Un libro divertente, amaro. Che fa riflettere. E trova il modo di interrogare il lettore sulla direzione che sta prendendo la politica nel nostro Paese, certamente non tenere con la cosiddetta “nuova politica” (compare anche il sito Robespierre, chiaro riferimento alla piattaforma Rousseau), compensando con una narrazione sempre giocata sul filo dell’ironia e della leggerezza. L’autore mostra una discreta esperienza da scrittore di soggetti: non lascia situazioni né personaggi aperti, tutte le storie si chiudono. Con citazioni persino pugilistiche: l’autore ripesca nell’angolo della memoria il memorabile incontro tra Ray Sugar Leonard e Thomas Hearns passato alla storia come lo show-down.
È “Il collezionista di santini” opera letteraria numero due di Pino Pisicchio. Un giallo che potremmo definire senza enfasi storico, perché si snoda dalla fine del 2014 al 2018 e tiene sullo sfondo i cambi di governo e di alleanze. Una trama che ben si presta a una versione cinematografica con trovate futuristiche come l’Isola dei famosi dei politici. E con una collezione – appunto – di frasi da annotare; se ne trovano tante, scegliamo questa – “Il buco nero della comunicazione persuasiva alla fine si mangia la politica” – al solo scopo di introdurre la conversazione con l’autore nato e cresciuto nella Dc e per 24 anni in Parlamento.

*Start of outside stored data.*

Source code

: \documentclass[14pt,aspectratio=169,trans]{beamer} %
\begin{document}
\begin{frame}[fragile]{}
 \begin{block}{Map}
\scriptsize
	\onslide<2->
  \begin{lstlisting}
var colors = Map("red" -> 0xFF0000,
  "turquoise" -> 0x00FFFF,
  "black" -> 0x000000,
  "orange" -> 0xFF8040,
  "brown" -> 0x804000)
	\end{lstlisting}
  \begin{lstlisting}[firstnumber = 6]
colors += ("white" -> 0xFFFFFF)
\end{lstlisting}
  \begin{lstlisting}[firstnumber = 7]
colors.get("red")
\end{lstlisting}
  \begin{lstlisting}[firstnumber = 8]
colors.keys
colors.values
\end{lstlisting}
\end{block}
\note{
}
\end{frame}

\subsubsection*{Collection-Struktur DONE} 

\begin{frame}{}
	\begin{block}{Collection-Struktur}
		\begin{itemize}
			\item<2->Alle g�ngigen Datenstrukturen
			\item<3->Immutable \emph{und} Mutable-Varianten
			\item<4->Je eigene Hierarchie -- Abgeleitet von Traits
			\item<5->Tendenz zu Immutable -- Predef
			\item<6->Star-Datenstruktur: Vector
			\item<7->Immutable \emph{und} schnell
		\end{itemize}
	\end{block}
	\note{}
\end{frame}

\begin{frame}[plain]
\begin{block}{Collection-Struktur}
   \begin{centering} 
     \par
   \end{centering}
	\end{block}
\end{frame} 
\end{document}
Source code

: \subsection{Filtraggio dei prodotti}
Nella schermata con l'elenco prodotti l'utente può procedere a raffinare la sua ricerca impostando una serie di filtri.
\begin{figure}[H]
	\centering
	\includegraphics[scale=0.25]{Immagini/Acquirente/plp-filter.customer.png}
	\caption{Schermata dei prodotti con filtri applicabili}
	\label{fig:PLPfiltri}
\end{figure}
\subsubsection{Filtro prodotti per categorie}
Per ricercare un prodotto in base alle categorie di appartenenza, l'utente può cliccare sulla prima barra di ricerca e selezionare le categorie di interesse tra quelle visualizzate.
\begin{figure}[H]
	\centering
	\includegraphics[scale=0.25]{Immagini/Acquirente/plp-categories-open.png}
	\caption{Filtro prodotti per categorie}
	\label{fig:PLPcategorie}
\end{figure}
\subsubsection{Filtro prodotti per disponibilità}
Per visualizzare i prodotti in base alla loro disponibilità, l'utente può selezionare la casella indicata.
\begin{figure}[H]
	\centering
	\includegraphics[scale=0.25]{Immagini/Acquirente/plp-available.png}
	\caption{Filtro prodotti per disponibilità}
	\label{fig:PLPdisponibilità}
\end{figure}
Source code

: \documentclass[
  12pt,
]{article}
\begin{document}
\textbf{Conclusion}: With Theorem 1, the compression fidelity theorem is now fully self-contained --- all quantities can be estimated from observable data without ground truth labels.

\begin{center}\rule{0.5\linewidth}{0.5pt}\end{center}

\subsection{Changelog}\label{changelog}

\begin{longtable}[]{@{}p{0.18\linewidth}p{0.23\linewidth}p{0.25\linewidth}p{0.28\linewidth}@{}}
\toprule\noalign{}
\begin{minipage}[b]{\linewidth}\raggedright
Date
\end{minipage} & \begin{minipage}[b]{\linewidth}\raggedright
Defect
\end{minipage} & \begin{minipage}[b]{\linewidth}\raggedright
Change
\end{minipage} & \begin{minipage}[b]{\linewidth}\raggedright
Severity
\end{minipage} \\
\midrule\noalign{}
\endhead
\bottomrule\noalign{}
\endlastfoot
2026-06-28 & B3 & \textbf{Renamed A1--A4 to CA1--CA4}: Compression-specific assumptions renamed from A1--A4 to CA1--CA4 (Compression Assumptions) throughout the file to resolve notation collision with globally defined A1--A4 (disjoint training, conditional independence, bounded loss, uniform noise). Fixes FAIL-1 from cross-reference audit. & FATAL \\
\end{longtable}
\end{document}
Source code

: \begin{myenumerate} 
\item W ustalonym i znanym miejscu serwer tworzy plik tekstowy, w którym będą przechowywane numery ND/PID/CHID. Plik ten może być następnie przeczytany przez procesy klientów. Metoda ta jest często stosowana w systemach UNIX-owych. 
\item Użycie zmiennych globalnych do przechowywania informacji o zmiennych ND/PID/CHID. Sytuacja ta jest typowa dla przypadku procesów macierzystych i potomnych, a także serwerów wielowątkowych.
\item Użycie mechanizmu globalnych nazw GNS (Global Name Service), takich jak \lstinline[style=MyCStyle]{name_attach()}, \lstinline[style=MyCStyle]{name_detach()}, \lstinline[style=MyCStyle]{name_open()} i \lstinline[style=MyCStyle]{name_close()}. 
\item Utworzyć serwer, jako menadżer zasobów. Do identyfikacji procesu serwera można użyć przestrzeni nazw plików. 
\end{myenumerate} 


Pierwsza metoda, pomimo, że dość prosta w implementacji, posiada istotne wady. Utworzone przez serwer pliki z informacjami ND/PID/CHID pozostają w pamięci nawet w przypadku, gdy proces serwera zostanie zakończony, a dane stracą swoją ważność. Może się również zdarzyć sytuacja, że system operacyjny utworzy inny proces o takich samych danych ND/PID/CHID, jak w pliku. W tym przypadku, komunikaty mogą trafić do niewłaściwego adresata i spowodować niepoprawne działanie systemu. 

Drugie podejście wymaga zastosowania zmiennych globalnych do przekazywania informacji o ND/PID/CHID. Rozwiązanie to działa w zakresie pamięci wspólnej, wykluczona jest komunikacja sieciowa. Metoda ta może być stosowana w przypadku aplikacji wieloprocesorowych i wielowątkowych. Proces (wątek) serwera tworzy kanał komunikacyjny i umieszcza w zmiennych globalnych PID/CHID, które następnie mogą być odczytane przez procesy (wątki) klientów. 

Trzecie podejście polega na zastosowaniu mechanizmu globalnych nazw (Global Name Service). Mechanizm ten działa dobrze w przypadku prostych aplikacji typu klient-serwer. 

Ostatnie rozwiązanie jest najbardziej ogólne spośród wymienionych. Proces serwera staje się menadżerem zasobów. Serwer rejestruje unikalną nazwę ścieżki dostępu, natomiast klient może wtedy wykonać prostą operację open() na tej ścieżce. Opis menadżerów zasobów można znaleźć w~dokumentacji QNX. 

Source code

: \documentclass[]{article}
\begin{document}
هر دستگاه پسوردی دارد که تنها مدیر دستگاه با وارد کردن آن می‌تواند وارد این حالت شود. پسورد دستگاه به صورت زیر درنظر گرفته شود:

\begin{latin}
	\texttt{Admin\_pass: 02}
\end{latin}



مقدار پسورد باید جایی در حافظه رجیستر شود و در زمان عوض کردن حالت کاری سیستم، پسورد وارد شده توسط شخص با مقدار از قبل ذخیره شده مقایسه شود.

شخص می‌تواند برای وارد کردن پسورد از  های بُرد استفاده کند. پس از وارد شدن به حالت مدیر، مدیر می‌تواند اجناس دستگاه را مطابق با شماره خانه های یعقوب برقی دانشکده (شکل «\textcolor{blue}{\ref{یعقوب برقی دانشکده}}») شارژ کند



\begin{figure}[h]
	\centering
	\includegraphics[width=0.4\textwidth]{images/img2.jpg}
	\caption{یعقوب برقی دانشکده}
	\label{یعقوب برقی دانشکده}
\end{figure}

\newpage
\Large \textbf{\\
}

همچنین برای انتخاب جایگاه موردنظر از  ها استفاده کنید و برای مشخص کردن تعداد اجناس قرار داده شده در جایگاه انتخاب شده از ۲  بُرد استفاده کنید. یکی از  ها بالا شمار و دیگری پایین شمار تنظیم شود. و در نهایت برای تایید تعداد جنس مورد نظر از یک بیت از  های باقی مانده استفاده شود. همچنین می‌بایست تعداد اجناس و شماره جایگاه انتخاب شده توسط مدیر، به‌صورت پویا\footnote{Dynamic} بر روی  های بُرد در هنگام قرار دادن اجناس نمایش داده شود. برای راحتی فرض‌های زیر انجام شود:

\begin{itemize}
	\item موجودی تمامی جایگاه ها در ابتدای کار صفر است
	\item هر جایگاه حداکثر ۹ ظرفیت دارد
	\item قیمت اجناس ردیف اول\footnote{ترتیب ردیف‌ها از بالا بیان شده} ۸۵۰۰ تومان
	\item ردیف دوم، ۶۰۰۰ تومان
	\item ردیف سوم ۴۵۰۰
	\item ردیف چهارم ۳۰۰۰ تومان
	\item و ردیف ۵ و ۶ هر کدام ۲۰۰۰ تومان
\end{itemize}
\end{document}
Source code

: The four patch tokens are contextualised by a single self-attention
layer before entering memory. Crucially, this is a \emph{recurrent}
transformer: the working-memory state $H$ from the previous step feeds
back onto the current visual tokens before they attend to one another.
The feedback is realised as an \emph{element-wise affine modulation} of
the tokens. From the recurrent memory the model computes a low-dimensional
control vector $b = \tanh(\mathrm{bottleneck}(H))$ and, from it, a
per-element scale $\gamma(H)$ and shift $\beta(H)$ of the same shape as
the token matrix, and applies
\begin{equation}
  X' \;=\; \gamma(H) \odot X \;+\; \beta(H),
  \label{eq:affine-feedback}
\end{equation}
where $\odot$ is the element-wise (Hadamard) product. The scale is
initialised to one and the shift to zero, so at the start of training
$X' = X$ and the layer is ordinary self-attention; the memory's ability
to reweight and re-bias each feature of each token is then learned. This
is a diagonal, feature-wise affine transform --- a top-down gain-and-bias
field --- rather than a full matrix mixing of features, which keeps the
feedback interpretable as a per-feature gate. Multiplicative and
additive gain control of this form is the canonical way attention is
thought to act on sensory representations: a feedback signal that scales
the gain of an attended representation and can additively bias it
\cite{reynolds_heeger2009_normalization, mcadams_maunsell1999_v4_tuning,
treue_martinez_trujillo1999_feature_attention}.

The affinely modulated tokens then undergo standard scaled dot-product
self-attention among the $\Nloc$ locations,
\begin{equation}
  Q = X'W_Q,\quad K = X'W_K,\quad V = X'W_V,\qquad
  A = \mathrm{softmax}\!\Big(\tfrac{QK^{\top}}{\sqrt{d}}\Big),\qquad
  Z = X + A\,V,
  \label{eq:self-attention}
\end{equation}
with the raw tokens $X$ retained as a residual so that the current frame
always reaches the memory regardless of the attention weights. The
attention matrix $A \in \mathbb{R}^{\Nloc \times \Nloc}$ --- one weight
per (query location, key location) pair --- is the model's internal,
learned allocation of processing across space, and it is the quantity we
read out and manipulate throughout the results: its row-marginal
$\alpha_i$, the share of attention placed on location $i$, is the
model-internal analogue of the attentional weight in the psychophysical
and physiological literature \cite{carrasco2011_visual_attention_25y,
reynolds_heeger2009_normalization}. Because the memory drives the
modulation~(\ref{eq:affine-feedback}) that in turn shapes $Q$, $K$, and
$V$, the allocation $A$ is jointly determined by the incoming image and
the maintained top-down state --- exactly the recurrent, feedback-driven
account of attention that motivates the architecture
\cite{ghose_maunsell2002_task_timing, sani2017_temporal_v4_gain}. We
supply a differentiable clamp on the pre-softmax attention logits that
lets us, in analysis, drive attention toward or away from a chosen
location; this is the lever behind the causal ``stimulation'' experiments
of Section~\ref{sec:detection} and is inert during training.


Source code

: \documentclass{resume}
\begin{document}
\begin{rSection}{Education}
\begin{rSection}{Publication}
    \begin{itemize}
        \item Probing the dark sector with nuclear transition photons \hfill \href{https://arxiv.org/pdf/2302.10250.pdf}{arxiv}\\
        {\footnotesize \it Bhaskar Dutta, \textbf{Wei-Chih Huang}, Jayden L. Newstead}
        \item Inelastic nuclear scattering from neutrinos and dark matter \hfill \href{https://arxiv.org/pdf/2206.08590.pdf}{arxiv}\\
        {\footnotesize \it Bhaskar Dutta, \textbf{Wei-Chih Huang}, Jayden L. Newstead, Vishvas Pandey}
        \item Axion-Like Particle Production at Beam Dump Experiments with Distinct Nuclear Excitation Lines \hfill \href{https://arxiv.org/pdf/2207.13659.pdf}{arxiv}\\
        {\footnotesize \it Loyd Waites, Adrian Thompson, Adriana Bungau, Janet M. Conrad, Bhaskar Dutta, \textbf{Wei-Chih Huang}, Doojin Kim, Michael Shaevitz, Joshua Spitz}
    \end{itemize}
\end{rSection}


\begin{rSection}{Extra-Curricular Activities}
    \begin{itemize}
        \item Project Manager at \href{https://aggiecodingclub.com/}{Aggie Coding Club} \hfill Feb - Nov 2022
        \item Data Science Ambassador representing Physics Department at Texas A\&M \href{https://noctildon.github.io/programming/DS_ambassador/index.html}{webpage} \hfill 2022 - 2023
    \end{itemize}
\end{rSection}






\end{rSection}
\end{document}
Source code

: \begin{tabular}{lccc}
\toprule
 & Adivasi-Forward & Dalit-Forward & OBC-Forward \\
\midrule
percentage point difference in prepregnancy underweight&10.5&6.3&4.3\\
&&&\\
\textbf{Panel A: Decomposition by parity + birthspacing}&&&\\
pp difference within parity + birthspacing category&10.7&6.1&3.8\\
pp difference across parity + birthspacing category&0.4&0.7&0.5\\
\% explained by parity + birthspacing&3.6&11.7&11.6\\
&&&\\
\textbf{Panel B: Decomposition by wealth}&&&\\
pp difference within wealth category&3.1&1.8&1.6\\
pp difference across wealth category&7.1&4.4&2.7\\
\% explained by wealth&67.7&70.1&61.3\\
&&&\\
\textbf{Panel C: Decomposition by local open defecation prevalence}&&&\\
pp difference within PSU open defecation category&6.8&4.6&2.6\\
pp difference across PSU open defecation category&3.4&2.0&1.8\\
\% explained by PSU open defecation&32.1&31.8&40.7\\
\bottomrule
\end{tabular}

“È chiaro che ogni scrittore tende a scrivere di quel che sa meglio. La mia prima opera fu ‘Onorevoli omicidi’, stava per diventare un film, poi la notizia divenne di dominio pubblico, gli attori chiesero aumenti dei loro cachet e non se ne fece più nulla”.
DIMENSIONE SACRALE DI MONTECITORIO
“Il libro – racconta Pisicchio – è soprattutto un atto di amore disperato nei confronti del Parlamento. Io sono figlio di un parlamentare, mio padre era deputato, io lo sono stato per 31 anni tra Italia ed Europa. La prima volta che ho messo piede a Montecitorio avevo 13 anni. Ho sempre guardato a questo mondo con enorme coinvolgimento emotivo. Quel Palazzo per me ha un dimensione sacrale e ogni volta che qualcuno prova a intaccarne la sacralità e il prestigio io ne soffro. Questo è lo stato d’animo che attraversa ‘Il collezionista di santini'”.
Il collezionista è un uomo che raccoglie da decenni. Questo è l’incipit del libro.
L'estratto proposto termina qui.